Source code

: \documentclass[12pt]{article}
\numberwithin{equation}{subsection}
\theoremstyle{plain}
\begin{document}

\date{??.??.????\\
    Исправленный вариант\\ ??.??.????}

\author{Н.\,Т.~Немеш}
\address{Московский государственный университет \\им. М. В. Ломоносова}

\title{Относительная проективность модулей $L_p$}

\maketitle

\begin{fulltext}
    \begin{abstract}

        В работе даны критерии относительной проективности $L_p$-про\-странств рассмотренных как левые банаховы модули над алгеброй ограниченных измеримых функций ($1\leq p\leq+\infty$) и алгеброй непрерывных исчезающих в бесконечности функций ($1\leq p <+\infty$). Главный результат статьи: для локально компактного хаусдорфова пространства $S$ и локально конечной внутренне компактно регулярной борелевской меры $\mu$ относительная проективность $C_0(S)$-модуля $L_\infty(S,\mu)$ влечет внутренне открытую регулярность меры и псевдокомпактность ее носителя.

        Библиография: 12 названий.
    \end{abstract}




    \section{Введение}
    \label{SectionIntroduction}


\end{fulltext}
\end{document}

====

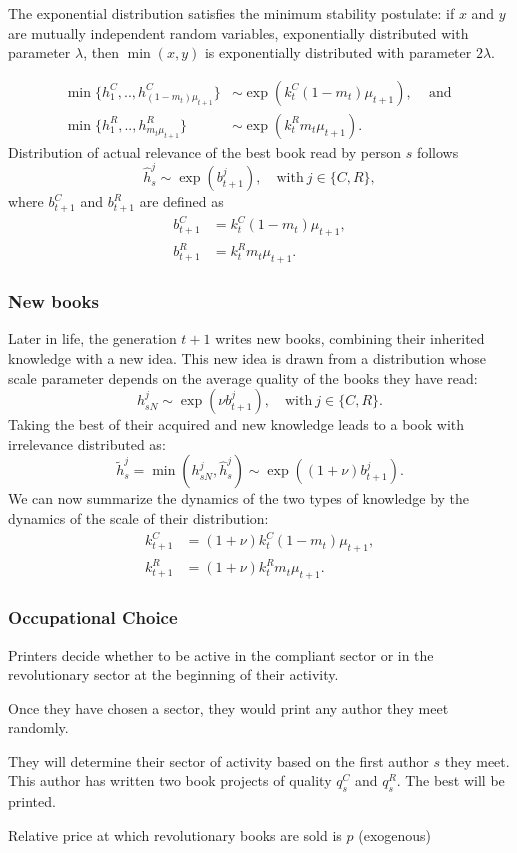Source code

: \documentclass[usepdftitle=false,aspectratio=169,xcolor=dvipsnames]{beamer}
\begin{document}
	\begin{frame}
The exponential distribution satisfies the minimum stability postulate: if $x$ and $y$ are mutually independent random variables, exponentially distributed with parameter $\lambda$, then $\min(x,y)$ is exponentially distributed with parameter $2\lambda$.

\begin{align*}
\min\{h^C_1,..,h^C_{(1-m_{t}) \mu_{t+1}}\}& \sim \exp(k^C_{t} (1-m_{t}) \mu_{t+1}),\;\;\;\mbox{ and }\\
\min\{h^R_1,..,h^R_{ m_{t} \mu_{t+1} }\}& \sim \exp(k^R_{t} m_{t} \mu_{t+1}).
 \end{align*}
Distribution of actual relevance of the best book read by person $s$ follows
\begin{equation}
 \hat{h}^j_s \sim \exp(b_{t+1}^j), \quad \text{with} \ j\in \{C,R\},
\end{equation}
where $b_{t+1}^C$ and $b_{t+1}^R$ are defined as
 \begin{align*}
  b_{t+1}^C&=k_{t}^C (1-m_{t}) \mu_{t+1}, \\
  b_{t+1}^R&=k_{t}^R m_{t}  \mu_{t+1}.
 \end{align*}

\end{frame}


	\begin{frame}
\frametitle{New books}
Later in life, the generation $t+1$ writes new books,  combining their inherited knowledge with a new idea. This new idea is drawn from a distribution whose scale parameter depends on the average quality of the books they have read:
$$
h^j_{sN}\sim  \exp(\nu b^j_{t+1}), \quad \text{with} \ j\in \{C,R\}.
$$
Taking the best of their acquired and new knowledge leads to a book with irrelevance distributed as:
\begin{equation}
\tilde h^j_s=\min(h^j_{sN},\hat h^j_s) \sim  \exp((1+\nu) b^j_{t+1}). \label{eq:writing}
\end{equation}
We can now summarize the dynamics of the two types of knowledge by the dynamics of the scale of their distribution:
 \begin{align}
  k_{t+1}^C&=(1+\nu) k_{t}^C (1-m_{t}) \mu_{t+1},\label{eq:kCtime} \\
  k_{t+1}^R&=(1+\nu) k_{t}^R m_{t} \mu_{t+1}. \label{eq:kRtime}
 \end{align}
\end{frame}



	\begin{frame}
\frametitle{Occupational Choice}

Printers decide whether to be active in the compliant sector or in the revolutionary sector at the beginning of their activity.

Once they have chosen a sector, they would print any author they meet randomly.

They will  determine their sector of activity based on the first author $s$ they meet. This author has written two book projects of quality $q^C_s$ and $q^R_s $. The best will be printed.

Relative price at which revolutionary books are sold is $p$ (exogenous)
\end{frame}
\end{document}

====

What this task involves
Output only the count of lines in the data containing "quad".

Reply to the task
2